Considering the many advantages of conventional transarterial chemoembolization (cTACE) and its continued widespread use across the globe, we may want to try, one more time, to standardise the procedure. Realising that exact emulsions are nearly impossible to reproduce in the clinical setting, we need a set of simple rules to optimise emulsions for cTACE in the angiography suite, writes Kamran Ahrar.
Conventional transarterial chemoembolization (cTACE) is based on an emulsion of ethiodised oil (Lipiodol, Guerbet) and an aqueous chemotherapeutic solution. Lipiodol is iodinated ethyl esther of poppy seed oil. It was first synthesised by Guerbet in 1901 and was the first iodinated contrast used in a variety of different procedures such as myelography and lymphangiography. The most common chemotherapeutic agent used in cTACE is doxorubicin that is dissolved in iodinated contrast. There are many advantages of Lipiodol as the embolic agent used in cTACE. First, Lipiodol is a “plastic” embolic agent with remarkable malleability, conforming to the diameter of hepatic and tumoural arteries. This unique characteristic allows the agent to traverse the arterial supply and lodge in the distal branches of the portal vein that provide blood supply to the tumour and the micrometastases surrounding it. Achieving this dual embolization helps reduce local recurrences and improves survival.

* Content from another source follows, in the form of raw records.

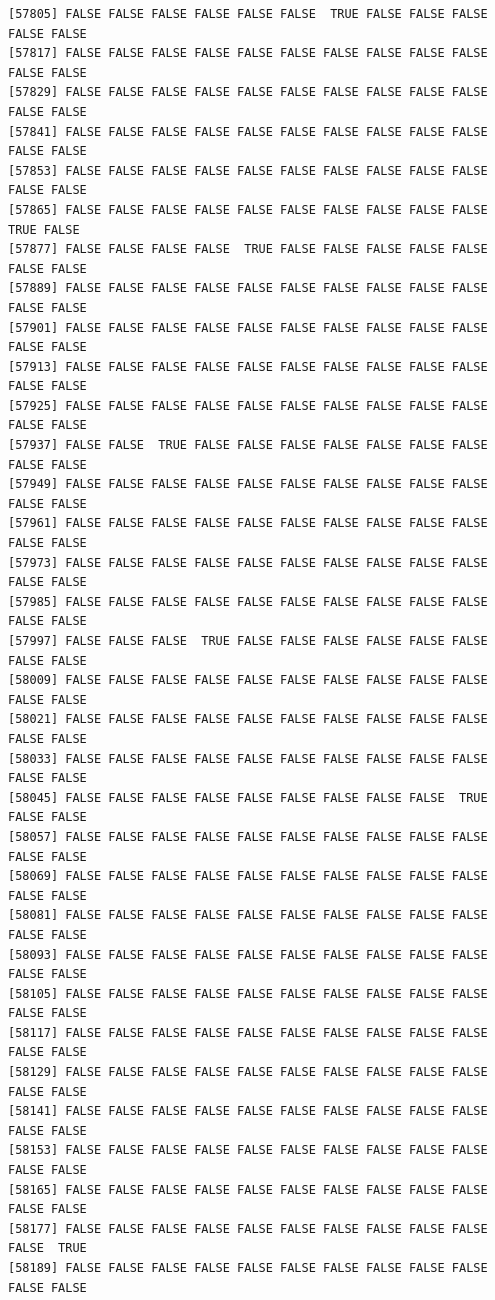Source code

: \documentclass[
  a4paper,
  DIV=11,
  numbers=noendperiod]{scrartcl}
\begin{document}
\begin{verbatim}
[57805] FALSE FALSE FALSE FALSE FALSE FALSE  TRUE FALSE FALSE FALSE FALSE FALSE
[57817] FALSE FALSE FALSE FALSE FALSE FALSE FALSE FALSE FALSE FALSE FALSE FALSE
[57829] FALSE FALSE FALSE FALSE FALSE FALSE FALSE FALSE FALSE FALSE FALSE FALSE
[57841] FALSE FALSE FALSE FALSE FALSE FALSE FALSE FALSE FALSE FALSE FALSE FALSE
[57853] FALSE FALSE FALSE FALSE FALSE FALSE FALSE FALSE FALSE FALSE FALSE FALSE
[57865] FALSE FALSE FALSE FALSE FALSE FALSE FALSE FALSE FALSE FALSE  TRUE FALSE
[57877] FALSE FALSE FALSE FALSE  TRUE FALSE FALSE FALSE FALSE FALSE FALSE FALSE
[57889] FALSE FALSE FALSE FALSE FALSE FALSE FALSE FALSE FALSE FALSE FALSE FALSE
[57901] FALSE FALSE FALSE FALSE FALSE FALSE FALSE FALSE FALSE FALSE FALSE FALSE
[57913] FALSE FALSE FALSE FALSE FALSE FALSE FALSE FALSE FALSE FALSE FALSE FALSE
[57925] FALSE FALSE FALSE FALSE FALSE FALSE FALSE FALSE FALSE FALSE FALSE FALSE
[57937] FALSE FALSE  TRUE FALSE FALSE FALSE FALSE FALSE FALSE FALSE FALSE FALSE
[57949] FALSE FALSE FALSE FALSE FALSE FALSE FALSE FALSE FALSE FALSE FALSE FALSE
[57961] FALSE FALSE FALSE FALSE FALSE FALSE FALSE FALSE FALSE FALSE FALSE FALSE
[57973] FALSE FALSE FALSE FALSE FALSE FALSE FALSE FALSE FALSE FALSE FALSE FALSE
[57985] FALSE FALSE FALSE FALSE FALSE FALSE FALSE FALSE FALSE FALSE FALSE FALSE
[57997] FALSE FALSE FALSE  TRUE FALSE FALSE FALSE FALSE FALSE FALSE FALSE FALSE
[58009] FALSE FALSE FALSE FALSE FALSE FALSE FALSE FALSE FALSE FALSE FALSE FALSE
[58021] FALSE FALSE FALSE FALSE FALSE FALSE FALSE FALSE FALSE FALSE FALSE FALSE
[58033] FALSE FALSE FALSE FALSE FALSE FALSE FALSE FALSE FALSE FALSE FALSE FALSE
[58045] FALSE FALSE FALSE FALSE FALSE FALSE FALSE FALSE FALSE  TRUE FALSE FALSE
[58057] FALSE FALSE FALSE FALSE FALSE FALSE FALSE FALSE FALSE FALSE FALSE FALSE
[58069] FALSE FALSE FALSE FALSE FALSE FALSE FALSE FALSE FALSE FALSE FALSE FALSE
[58081] FALSE FALSE FALSE FALSE FALSE FALSE FALSE FALSE FALSE FALSE FALSE FALSE
[58093] FALSE FALSE FALSE FALSE FALSE FALSE FALSE FALSE FALSE FALSE FALSE FALSE
[58105] FALSE FALSE FALSE FALSE FALSE FALSE FALSE FALSE FALSE FALSE FALSE FALSE
[58117] FALSE FALSE FALSE FALSE FALSE FALSE FALSE FALSE FALSE FALSE FALSE FALSE
[58129] FALSE FALSE FALSE FALSE FALSE FALSE FALSE FALSE FALSE FALSE FALSE FALSE
[58141] FALSE FALSE FALSE FALSE FALSE FALSE FALSE FALSE FALSE FALSE FALSE FALSE
[58153] FALSE FALSE FALSE FALSE FALSE FALSE FALSE FALSE FALSE FALSE FALSE FALSE
[58165] FALSE FALSE FALSE FALSE FALSE FALSE FALSE FALSE FALSE FALSE FALSE FALSE
[58177] FALSE FALSE FALSE FALSE FALSE FALSE FALSE FALSE FALSE FALSE FALSE  TRUE
[58189] FALSE FALSE FALSE FALSE FALSE FALSE FALSE FALSE FALSE FALSE FALSE FALSE

\end{verbatim}
\end{document}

Second, Lipiodol demonstrates a preferential flow in the larger tumoural arteries. Third, it shows preferential uptake and retention in the tumour tissue. By some reports, Lipiodol is retained in hepatocellular carcinoma over normal liver parenchyma by a factor of 4.3. The history of cTACE dates back to the 1980s. Over the last 30 years, many of the hundreds of articles published on cTACE have left out the details of formulation of the emulsion. Realising that exact emulsions are nearly impossible to reproduce in the clinical setting, we need a set of simple rules to optimise emulsions for cTACE in the angiography suite.
An emulsion is a mixture of two liquids that are normally immiscible. Every emulsion has a continuous phase and a dispersed (discontinuous) phase. One could take two liquids, like water and oil, and make emulsions with completely opposite characteristics based on the volume of each liquid. An “oil-in-water” emulsion consists of oil droplets dispersed in a continuous phase of water. On the other hand, a “water-in-oil” emulsion is made of water droplets dispersed in a continuous phase of oil. Thierry de Baere and others have shown that “water-in-oil” emulsions have larger embolic effect compared to “oil-in-water” emulsions and are better suited for cTACE. The embolic effect of emulsion is directly related to the size of oil droplets. “Water-in-oil” emulsions inherently contain larger droplets of oil, owing to their continuous phase of iodised oil. In addition, tumour uptake of “water-in-oil” emulsions is significantly higher than tumour uptake of “oil-in-water” emulsions. Adopting the following simple rules helps optimise the emulsion for cTACE. First, choose the right volumes to promote formulation of “water-in-oil” emulsion. For best results, mix two volumes of oil with one volume of aqueous drug, keeping in mind that the maximum volume of oil to be injected in adults per session is about 15 milliliters. Second, when suspending the drug(s) in iodinated contrast, use non-ionic contrast to achieve better stability of drug-Lipiodol emulsion.
Third, start the emulsification process by pushing the aqueous drug solution into Lipiodol syringe. And finally, mix vigorously. At least 20 pumping exchanges through a 3-way stopcock help create an emulsion with oil droplets in the range of 70–100 microns. Emulsions of water-in-oil created in this fashion are fairly stable and do not break up after injection.
A major impetus for adopting drug-eluting beads in chemoembolization (DEB-TACE) was to standardise therapeutic sessions across different institutions and operators. With the current state of technology, there remains a fair amount of variability in the way interventional radiologists apply DEB-TACE to treatment of hepatocellular carcinoma. Considering many advantages of cTACE and its continued widespread use across the globe, we may want to try, one more time, to standardise the procedure. Understanding emulsions and implementing a simple algorithm for making them in cTACE go a long way in achieving that goal.
Kamran Ahrar is professor, Interventional Radiology, MD Anderson Cancer Center, Houston, USA. He has reported no disclosures pertaining to the article.